It sources the setup_auth.sh script which makes sure that the KAFKA_CA_CERT, KAFKA_ACCESS_CERT and KAFKA_ACCESS_KEY environment variables contain data that is correctly split into lines.

Finally the run.sh script runs the fat Java JAR with the necessary arguments.

Building the program

We use a fat (uber) JAR in the container, so that all of the programs non-standard dependencies (the ones not provided by the JRE) are frozen into the final executable.

You can build that fat JAR file with

gradle ${APP_NAME}UberJar

where $APP_NAME is one of GenericLogApp, GenericCopyApp, GenericFilterApp or SpecificFilterApp -- for instance:

gradle SpecificFilterAppUberJar

(See app/build.gradle for the definition of the UberJar tasks.)

If you want to run the app using the provided run.sh script, then you'll also need to copy the result to the top-level directory

cp app/build/libs/$APP_NAME-uber.jar .

Exactly once semantics

With a normal Kafka Streams application, it is possible that a message might be processed once, more than once, or never at all (networks are unreliable, services can crash, and so on).

Exactly once semantics (EOS) in Kafka Streams guarantees that each message will be processed once, no more and no less. It's been available since 2017.

There is quite a lot of good documentation about exactly once semantics for Kafka Streams - the following is by no means an exhaustive list.
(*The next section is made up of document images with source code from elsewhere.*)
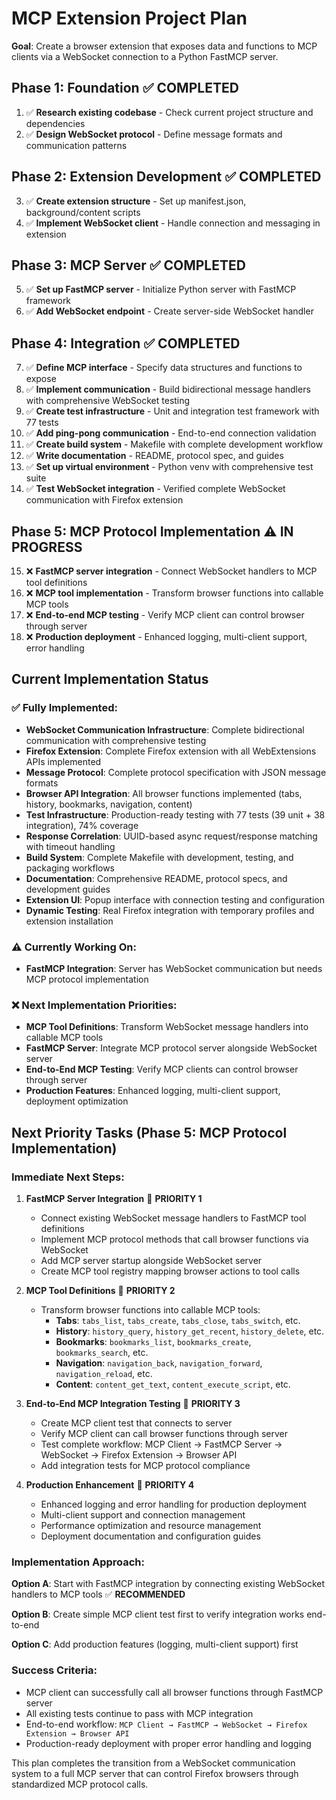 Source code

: # MCP Extension Project Plan

**Goal**: Create a browser extension that exposes data and functions to MCP clients via a WebSocket connection to a Python FastMCP server.

## Phase 1: Foundation ✅ **COMPLETED**
1. ✅ **Research existing codebase** - Check current project structure and dependencies
2. ✅ **Design WebSocket protocol** - Define message formats and communication patterns

## Phase 2: Extension Development ✅ **COMPLETED**
3. ✅ **Create extension structure** - Set up manifest.json, background/content scripts
4. ✅ **Implement WebSocket client** - Handle connection and messaging in extension

## Phase 3: MCP Server ✅ **COMPLETED**
5. ✅ **Set up FastMCP server** - Initialize Python server with FastMCP framework
6. ✅ **Add WebSocket endpoint** - Create server-side WebSocket handler

## Phase 4: Integration ✅ **COMPLETED**
7. ✅ **Define MCP interface** - Specify data structures and functions to expose
8. ✅ **Implement communication** - Build bidirectional message handlers with comprehensive WebSocket testing
9. ✅ **Create test infrastructure** - Unit and integration test framework with 77 tests
10. ✅ **Add ping-pong communication** - End-to-end connection validation
11. ✅ **Create build system** - Makefile with complete development workflow
12. ✅ **Write documentation** - README, protocol spec, and guides
13. ✅ **Set up virtual environment** - Python venv with comprehensive test suite
14. ✅ **Test WebSocket integration** - Verified complete WebSocket communication with Firefox extension

## Phase 5: MCP Protocol Implementation ⚠️ **IN PROGRESS**
15. ❌ **FastMCP server integration** - Connect WebSocket handlers to MCP tool definitions
16. ❌ **MCP tool implementation** - Transform browser functions into callable MCP tools  
17. ❌ **End-to-end MCP testing** - Verify MCP client can control browser through server
18. ❌ **Production deployment** - Enhanced logging, multi-client support, error handling

## Current Implementation Status

### ✅ **Fully Implemented**:
- **WebSocket Communication Infrastructure**: Complete bidirectional communication with comprehensive testing
- **Firefox Extension**: Complete Firefox extension with all WebExtensions APIs implemented
- **Message Protocol**: Complete protocol specification with JSON message formats  
- **Browser API Integration**: All browser functions implemented (tabs, history, bookmarks, navigation, content)
- **Test Infrastructure**: Production-ready testing with 77 tests (39 unit + 38 integration), 74% coverage
- **Response Correlation**: UUID-based async request/response matching with timeout handling
- **Build System**: Complete Makefile with development, testing, and packaging workflows
- **Documentation**: Comprehensive README, protocol specs, and development guides
- **Extension UI**: Popup interface with connection testing and configuration
- **Dynamic Testing**: Real Firefox integration with temporary profiles and extension installation

### ⚠️ **Currently Working On**:
- **FastMCP Integration**: Server has WebSocket communication but needs MCP protocol implementation

### ❌ **Next Implementation Priorities**:
- **MCP Tool Definitions**: Transform WebSocket message handlers into callable MCP tools
- **FastMCP Server**: Integrate MCP protocol server alongside WebSocket server
- **End-to-End MCP Testing**: Verify MCP clients can control browser through server
- **Production Features**: Enhanced logging, multi-client support, deployment optimization

## Next Priority Tasks (Phase 5: MCP Protocol Implementation)

### **Immediate Next Steps:**

1. **FastMCP Server Integration** 🎯 **PRIORITY 1**
   - Connect existing WebSocket message handlers to FastMCP tool definitions
   - Implement MCP protocol methods that call browser functions via WebSocket
   - Add MCP server startup alongside WebSocket server
   - Create MCP tool registry mapping browser actions to tool calls

2. **MCP Tool Definitions** 🎯 **PRIORITY 2** 
   - Transform browser functions into callable MCP tools:
     - **Tabs**: `tabs_list`, `tabs_create`, `tabs_close`, `tabs_switch`, etc.
     - **History**: `history_query`, `history_get_recent`, `history_delete`, etc.
     - **Bookmarks**: `bookmarks_list`, `bookmarks_create`, `bookmarks_search`, etc.
     - **Navigation**: `navigation_back`, `navigation_forward`, `navigation_reload`, etc.
     - **Content**: `content_get_text`, `content_execute_script`, etc.

3. **End-to-End MCP Integration Testing** 🎯 **PRIORITY 3**
   - Create MCP client test that connects to server
   - Verify MCP client can call browser functions through server
   - Test complete workflow: MCP Client → FastMCP Server → WebSocket → Firefox Extension → Browser API
   - Add integration tests for MCP protocol compliance

4. **Production Enhancement** 🎯 **PRIORITY 4**
   - Enhanced logging and error handling for production deployment
   - Multi-client support and connection management
   - Performance optimization and resource management
   - Deployment documentation and configuration guides

### **Implementation Approach:**

**Option A**: Start with FastMCP integration by connecting existing WebSocket handlers to MCP tools ✅ **RECOMMENDED**

**Option B**: Create simple MCP client test first to verify integration works end-to-end

**Option C**: Add production features (logging, multi-client support) first

### **Success Criteria:**
- MCP client can successfully call all browser functions through FastMCP server
- All existing tests continue to pass with MCP integration
- End-to-end workflow: `MCP Client → FastMCP → WebSocket → Firefox Extension → Browser API`
- Production-ready deployment with proper error handling and logging

This plan completes the transition from a WebSocket communication system to a full MCP server that can control Firefox browsers through standardized MCP protocol calls.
See Confluent's Exactly-Once Semantics Are Possible: Here’s How Kafka Does It (2017/2025) for a good introduction to how this works.

The Kafka Streams Core Concepts document (this link is for Apache Kafka 4.1.x which is current at time of writing) is also pretty good. It talks about exactly once in the Processing Guarantees section.

Zeinab Dashti's Developer Guide to Achieve Transactional Processing in Kafka Streams (2025) is good at the pragmatics, and notes that:

When processing.guarantee=exactly_once_v2 is set, Kafka Streams automatically enforces the required producer and consumer configurations:

enable.idempotence=true (on the Kafka producer)
isolation.level=read_committed (on the Kafka consumer)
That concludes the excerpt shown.